I used to be indecisive but now I’m not so sure!
The correlation between words and actions will be “strained” with the new Trump Administration – meaning the markets are prepared for a complete reversal at any time.
However, it appears that there is a clear short term pattern emerging where, in the eyes of the new administration, Mexico is an “economic enemy” and Canada is an “economic friend”.
So, with that said…. Why is USD so weak?
U.S. Treasury Secretary nominee Steven Mnuchin and President Trumps comments on USD do not guarantee a lower USD but probably truncate the right tail of the distribution.

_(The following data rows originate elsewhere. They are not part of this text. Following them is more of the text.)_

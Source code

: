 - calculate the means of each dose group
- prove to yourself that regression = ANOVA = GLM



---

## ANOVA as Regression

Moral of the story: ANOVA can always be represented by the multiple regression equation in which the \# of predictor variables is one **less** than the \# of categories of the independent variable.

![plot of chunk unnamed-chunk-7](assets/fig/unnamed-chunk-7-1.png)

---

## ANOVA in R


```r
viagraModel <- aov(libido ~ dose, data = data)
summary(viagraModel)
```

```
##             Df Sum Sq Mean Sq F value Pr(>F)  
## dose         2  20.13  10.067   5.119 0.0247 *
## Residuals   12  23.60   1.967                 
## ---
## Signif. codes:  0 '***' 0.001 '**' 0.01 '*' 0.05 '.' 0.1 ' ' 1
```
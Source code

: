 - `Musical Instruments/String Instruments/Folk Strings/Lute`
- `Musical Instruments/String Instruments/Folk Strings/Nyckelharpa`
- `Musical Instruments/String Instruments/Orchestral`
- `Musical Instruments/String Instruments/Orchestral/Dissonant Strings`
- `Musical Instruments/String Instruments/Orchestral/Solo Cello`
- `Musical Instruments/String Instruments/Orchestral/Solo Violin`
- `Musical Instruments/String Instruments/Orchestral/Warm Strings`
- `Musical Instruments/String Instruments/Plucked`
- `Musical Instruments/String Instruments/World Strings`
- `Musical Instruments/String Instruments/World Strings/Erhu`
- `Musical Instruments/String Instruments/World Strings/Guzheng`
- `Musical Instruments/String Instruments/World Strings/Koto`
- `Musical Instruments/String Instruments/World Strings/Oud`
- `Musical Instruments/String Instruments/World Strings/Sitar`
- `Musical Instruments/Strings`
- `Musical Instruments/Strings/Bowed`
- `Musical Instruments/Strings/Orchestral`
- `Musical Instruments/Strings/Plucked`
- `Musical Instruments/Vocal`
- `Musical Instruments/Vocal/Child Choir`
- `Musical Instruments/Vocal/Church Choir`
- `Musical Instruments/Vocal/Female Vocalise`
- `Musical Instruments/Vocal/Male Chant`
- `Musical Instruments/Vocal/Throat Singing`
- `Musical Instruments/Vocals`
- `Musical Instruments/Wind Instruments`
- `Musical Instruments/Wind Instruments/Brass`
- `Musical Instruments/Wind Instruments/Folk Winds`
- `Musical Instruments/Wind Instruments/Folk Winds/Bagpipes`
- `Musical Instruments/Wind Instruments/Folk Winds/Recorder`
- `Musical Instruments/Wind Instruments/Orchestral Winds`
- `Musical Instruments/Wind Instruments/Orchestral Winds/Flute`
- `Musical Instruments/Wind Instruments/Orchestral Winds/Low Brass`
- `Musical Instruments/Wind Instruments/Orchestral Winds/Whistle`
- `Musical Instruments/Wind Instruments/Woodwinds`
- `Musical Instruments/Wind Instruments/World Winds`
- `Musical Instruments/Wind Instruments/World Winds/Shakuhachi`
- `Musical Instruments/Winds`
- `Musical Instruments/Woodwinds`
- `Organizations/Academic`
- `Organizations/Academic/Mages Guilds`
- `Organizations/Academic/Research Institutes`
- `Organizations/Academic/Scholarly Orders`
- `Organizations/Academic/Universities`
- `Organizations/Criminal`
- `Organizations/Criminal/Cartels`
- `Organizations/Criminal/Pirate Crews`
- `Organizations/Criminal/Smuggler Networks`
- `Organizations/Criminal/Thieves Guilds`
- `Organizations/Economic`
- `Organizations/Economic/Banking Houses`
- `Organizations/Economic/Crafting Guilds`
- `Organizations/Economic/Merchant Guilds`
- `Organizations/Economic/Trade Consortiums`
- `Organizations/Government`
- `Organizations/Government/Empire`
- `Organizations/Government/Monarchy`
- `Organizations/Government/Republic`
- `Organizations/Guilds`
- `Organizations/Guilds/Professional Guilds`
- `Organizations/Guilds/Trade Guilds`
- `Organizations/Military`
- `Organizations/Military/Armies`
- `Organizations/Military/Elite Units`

This truncation reduces the overall appeal of long USD positions and topside volatility plays.
The markets appear to prefer being short fixed income (US Bonds) as the “narrative” suddenly looks way more clear than the USD story. Global reflation can happen regardless of what Trump says, does not say, tweets, does etc.
Executive orders signed so far have no USD-positive implications. There is a deafening silence so far particularly about his promise to sign an executive
order to renegotiate Nafta. There is also way too much noise on the border tax (will they / won’t they?), tax reform and other policies.
Personally, I believe USD gain this year but the tactical considerations have become almost impossible to manage as noise dominates market signals. The market remains happy to keep fixed income shorts and equity longs and leave USD alone until we have some real news. Meanwhile natural USD sellers (corporates and central banks) will most likely continue to look for rallies to lighten up exposure.